- [Work request]:
Could you please write out the data shown below, exactly and in full?

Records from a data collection
Start of Block
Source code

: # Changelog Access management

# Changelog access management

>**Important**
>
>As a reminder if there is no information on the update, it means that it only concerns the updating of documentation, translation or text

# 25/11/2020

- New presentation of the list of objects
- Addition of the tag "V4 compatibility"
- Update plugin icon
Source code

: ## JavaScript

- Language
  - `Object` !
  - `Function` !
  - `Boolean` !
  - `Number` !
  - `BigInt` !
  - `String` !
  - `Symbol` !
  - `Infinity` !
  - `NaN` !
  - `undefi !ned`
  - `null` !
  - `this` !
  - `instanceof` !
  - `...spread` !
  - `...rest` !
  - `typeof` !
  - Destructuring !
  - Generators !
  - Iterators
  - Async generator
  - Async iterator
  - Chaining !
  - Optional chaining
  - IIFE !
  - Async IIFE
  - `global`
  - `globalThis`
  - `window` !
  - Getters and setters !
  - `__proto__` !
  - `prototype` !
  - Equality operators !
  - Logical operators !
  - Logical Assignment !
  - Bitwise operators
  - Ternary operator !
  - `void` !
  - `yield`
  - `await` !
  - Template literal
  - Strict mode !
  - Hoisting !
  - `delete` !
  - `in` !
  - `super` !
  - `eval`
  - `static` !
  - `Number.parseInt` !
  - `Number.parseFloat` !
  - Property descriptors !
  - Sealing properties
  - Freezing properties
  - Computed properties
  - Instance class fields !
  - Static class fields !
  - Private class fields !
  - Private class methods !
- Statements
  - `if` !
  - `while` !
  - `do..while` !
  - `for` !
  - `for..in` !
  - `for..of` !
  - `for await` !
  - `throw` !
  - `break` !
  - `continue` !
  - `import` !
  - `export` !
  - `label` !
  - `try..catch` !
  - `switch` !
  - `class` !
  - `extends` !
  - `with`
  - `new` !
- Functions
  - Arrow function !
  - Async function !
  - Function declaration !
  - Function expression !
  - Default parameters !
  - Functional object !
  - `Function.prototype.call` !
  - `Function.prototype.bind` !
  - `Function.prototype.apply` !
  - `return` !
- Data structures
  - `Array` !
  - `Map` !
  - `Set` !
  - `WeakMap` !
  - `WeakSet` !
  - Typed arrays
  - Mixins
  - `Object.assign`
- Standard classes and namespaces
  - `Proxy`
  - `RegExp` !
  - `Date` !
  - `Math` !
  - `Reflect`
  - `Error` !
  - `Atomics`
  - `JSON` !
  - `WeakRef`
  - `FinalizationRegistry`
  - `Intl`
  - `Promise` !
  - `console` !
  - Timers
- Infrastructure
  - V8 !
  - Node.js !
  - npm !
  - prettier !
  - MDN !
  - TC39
End of Block
- [Reply to the exercise]:
Source code

: # Changelog Access management

# Changelog access management

>**Important**
>
>As a reminder if there is no information on the update, it means that it only concerns the updating of documentation, translation or text

# 25/11/2020

- New presentation of the list of objects
- Addition of the tag "V4 compatibility"
- Update plugin icon
Source code

: ## JavaScript

- Language
  - `Object` !
  - `Function` !
  - `Boolean` !
  - `Number` !
  - `BigInt` !
  - `String` !
  - `Symbol` !
  - `Infinity` !
  - `NaN` !
  - `undefi !ned`
  - `null` !
  - `this` !
  - `instanceof` !
  - `...spread` !
  - `...rest` !
  - `typeof` !
  - Destructuring !
  - Generators !
  - Iterators
  - Async generator
  - Async iterator
  - Chaining !
  - Optional chaining
  - IIFE !
  - Async IIFE
  - `global`
  - `globalThis`
  - `window` !
  - Getters and setters !
  - `__proto__` !
  - `prototype` !
  - Equality operators !
  - Logical operators !
  - Logical Assignment !
  - Bitwise operators
  - Ternary operator !
  - `void` !
  - `yield`
  - `await` !
  - Template literal
  - Strict mode !
  - Hoisting !
  - `delete` !
  - `in` !
  - `super` !
  - `eval`
  - `static` !
  - `Number.parseInt` !
  - `Number.parseFloat` !
  - Property descriptors !
  - Sealing properties
  - Freezing properties
  - Computed properties
  - Instance class fields !
  - Static class fields !
  - Private class fields !
  - Private class methods !
- Statements
  - `if` !
  - `while` !
  - `do..while` !
  - `for` !
  - `for..in` !
  - `for..of` !
  - `for await` !
  - `throw` !
  - `break` !
  - `continue` !
  - `import` !
  - `export` !
  - `label` !
  - `try..catch` !
  - `switch` !
  - `class` !
  - `extends` !
  - `with`
  - `new` !
- Functions
  - Arrow function !
  - Async function !
  - Function declaration !
  - Function expression !
  - Default parameters !
  - Functional object !
  - `Function.prototype.call` !
  - `Function.prototype.bind` !
  - `Function.prototype.apply` !
  - `return` !
- Data structures
  - `Array` !
  - `Map` !
  - `Set` !
  - `WeakMap` !
  - `WeakSet` !
  - Typed arrays
  - Mixins
  - `Object.assign`
- Standard classes and namespaces
  - `Proxy`
  - `RegExp` !
  - `Date` !
  - `Math` !
  - `Reflect`
  - `Error` !
  - `Atomics`
  - `JSON` !
  - `WeakRef`
  - `FinalizationRegistry`
  - `Intl`
  - `Promise` !
  - `console` !
  - Timers
- Infrastructure
  - V8 !
  - Node.js !
  - npm !
  - prettier !
  - MDN !
  - TC39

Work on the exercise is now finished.